**What to produce:** Every line below between the line holding "- arXiv: https://arxiv.org/pdf/2202.11287.pdf" and the line holding "- intro: CVPR2022, theory solid", inclusive, should be repeated exactly, and all other lines omitted.

**Dataset:**
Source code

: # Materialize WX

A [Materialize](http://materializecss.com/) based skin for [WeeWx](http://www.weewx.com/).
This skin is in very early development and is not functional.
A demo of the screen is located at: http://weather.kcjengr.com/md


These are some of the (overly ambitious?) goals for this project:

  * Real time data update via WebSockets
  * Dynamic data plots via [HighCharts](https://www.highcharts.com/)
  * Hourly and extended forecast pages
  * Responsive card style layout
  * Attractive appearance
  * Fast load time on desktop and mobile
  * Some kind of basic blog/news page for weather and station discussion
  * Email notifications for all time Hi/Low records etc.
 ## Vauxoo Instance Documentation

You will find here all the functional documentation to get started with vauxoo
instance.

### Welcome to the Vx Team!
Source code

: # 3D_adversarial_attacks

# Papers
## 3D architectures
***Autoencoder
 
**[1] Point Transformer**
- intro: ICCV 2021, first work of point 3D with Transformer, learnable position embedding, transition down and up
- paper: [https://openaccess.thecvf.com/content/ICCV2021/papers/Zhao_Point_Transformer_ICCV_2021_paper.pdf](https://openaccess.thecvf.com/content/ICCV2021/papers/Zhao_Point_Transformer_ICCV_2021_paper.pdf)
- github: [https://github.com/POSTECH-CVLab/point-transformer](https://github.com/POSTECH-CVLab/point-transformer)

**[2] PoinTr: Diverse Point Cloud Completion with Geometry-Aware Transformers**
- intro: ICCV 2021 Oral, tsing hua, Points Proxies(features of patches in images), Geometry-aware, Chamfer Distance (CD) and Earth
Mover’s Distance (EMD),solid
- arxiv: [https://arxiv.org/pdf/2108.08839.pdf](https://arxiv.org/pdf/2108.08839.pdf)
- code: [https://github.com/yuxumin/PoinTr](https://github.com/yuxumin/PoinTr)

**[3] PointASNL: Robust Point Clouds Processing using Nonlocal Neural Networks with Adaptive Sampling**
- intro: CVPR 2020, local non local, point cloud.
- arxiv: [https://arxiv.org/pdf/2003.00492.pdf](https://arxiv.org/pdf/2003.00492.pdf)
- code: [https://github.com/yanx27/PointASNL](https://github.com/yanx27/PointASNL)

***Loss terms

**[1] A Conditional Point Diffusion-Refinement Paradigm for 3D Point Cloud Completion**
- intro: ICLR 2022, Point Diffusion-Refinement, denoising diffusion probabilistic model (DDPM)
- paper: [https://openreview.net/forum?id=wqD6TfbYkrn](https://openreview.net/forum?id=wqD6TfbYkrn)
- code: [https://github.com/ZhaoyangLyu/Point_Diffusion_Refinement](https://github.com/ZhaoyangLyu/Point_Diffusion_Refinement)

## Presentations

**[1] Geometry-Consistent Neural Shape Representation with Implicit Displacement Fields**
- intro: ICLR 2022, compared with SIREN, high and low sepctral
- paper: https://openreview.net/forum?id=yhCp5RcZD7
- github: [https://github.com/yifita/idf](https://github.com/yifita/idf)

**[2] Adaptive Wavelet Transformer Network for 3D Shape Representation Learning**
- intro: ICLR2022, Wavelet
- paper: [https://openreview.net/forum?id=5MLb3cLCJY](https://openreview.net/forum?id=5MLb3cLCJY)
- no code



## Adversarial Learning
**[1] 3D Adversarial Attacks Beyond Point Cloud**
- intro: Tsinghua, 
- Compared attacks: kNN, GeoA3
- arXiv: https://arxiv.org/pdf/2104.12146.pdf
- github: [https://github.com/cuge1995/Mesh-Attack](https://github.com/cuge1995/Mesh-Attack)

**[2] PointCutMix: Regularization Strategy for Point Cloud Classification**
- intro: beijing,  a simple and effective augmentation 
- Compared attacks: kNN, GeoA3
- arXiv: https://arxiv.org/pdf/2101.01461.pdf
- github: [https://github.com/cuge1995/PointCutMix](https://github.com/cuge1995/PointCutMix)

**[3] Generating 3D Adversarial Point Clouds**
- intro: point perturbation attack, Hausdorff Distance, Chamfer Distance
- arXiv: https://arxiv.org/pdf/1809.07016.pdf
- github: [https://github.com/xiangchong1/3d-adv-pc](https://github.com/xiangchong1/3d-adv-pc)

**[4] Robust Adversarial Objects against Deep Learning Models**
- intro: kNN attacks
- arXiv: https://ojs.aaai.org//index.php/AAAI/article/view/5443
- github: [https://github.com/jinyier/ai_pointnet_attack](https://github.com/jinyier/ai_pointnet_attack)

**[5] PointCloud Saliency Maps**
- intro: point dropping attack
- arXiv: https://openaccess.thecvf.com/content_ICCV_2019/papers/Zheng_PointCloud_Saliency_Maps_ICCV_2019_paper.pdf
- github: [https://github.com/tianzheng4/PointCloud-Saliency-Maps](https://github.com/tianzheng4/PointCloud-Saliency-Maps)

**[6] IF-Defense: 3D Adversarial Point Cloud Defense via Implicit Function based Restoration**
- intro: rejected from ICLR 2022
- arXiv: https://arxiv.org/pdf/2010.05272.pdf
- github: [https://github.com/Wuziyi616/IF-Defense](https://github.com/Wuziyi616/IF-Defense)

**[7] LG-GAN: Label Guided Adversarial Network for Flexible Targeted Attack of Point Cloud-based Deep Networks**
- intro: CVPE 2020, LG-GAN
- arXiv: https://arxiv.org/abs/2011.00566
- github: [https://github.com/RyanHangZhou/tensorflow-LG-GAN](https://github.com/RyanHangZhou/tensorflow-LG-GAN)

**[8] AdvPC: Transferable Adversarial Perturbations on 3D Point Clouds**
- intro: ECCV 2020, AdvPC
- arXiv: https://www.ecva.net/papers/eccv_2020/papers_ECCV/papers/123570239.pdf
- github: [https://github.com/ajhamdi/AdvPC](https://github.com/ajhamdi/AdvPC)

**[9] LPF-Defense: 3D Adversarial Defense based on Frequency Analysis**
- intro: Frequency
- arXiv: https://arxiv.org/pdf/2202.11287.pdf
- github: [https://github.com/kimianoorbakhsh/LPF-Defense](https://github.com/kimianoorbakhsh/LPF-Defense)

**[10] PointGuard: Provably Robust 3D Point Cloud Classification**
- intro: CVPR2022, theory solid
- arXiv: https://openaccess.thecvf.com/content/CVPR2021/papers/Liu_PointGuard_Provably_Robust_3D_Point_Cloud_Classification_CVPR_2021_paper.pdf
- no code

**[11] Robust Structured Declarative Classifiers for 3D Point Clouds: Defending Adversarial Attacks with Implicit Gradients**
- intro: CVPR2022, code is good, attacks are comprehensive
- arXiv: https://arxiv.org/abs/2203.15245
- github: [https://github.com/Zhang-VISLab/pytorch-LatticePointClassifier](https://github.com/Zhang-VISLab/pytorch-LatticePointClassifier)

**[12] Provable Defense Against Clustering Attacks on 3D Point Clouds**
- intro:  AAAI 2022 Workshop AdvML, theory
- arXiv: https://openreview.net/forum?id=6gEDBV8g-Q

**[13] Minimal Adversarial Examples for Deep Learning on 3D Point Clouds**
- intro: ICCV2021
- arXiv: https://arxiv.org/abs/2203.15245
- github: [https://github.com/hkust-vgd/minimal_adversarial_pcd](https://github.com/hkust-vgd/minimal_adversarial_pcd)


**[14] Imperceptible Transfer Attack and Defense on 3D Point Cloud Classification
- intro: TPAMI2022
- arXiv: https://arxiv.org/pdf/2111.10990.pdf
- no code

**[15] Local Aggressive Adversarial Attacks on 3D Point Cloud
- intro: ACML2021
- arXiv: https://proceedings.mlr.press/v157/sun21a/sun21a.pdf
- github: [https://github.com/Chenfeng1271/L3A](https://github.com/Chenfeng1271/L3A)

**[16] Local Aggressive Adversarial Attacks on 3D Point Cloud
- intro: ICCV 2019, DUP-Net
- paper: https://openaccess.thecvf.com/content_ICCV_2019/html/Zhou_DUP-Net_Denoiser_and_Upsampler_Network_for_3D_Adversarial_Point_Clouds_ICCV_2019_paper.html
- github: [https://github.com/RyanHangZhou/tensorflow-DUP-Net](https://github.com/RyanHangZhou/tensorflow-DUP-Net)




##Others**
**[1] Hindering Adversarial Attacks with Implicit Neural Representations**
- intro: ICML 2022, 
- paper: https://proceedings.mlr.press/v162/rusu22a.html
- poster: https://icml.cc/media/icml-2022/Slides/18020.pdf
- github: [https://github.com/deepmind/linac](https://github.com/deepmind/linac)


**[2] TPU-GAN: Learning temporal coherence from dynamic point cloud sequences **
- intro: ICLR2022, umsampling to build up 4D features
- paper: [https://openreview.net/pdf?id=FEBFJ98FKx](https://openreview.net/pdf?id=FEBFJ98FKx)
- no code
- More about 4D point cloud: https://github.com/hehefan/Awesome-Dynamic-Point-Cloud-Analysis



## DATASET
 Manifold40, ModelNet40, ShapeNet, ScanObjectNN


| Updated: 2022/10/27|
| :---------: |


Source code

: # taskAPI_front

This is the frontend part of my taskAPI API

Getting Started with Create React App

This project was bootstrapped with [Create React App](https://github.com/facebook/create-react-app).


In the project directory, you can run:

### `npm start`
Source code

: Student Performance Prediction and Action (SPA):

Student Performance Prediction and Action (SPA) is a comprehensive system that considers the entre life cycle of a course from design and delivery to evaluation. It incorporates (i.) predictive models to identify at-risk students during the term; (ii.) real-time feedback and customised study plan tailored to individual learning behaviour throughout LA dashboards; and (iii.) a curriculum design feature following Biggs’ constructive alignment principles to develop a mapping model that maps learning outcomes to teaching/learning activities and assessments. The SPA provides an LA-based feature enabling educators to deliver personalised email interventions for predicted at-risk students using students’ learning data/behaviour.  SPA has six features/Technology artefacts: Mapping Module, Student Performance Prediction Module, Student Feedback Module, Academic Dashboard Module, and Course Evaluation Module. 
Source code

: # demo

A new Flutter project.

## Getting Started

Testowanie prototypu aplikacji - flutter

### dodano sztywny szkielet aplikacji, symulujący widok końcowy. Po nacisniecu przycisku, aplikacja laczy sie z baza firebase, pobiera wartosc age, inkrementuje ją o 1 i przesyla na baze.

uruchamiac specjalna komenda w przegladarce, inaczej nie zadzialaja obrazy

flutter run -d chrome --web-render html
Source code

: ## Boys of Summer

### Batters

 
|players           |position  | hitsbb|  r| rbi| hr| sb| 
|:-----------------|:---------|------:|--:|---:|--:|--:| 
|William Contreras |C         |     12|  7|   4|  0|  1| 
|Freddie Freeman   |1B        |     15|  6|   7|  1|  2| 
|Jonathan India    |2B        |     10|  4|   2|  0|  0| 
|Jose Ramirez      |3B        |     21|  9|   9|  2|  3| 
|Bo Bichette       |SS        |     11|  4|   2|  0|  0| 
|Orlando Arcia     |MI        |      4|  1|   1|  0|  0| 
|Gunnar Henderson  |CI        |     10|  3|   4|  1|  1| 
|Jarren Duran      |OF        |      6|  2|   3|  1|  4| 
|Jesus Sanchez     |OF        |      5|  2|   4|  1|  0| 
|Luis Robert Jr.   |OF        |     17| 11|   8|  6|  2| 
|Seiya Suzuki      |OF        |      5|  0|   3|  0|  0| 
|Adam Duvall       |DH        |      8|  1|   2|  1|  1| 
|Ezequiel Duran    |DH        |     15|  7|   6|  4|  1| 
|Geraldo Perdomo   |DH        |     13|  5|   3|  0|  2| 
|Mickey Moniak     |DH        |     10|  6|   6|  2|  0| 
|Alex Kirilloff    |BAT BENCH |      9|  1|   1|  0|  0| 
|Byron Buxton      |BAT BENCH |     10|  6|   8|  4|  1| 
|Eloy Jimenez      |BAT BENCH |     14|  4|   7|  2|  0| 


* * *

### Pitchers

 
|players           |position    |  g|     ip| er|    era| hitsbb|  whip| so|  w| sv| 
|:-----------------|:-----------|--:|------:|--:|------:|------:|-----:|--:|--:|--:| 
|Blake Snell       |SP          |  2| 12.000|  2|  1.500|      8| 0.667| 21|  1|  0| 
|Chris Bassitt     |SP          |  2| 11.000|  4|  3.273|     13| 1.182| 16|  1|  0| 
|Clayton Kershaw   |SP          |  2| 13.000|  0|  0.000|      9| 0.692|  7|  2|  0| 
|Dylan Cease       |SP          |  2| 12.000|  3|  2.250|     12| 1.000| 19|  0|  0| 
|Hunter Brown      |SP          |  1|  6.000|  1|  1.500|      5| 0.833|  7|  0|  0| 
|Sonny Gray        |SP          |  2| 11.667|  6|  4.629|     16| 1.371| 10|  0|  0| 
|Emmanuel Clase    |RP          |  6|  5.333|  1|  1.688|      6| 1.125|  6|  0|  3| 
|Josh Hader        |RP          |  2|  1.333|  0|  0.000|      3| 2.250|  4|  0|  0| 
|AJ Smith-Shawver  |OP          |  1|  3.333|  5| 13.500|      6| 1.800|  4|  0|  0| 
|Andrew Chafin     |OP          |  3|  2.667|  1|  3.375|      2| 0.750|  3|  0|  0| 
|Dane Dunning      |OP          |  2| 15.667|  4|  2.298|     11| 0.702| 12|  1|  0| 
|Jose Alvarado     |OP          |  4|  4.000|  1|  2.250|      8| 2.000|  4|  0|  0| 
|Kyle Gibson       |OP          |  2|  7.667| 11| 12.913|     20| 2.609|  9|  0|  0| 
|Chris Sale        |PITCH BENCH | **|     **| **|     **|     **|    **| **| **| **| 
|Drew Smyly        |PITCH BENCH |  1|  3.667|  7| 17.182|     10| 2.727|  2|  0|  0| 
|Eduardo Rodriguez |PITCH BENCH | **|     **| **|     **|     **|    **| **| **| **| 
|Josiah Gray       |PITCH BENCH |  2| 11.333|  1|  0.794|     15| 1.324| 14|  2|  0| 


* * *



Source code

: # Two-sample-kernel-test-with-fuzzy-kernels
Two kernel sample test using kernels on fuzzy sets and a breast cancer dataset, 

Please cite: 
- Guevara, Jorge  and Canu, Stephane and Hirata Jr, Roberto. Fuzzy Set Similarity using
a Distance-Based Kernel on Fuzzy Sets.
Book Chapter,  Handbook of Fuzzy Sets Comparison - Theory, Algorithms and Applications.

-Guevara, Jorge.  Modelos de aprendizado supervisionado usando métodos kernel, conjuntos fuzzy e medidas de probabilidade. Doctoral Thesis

**Result for this exercise:**
- arXiv: https://arxiv.org/pdf/2202.11287.pdf
- github: [https://github.com/kimianoorbakhsh/LPF-Defense](https://github.com/kimianoorbakhsh/LPF-Defense)

**[10] PointGuard: Provably Robust 3D Point Cloud Classification**
- intro: CVPR2022, theory solid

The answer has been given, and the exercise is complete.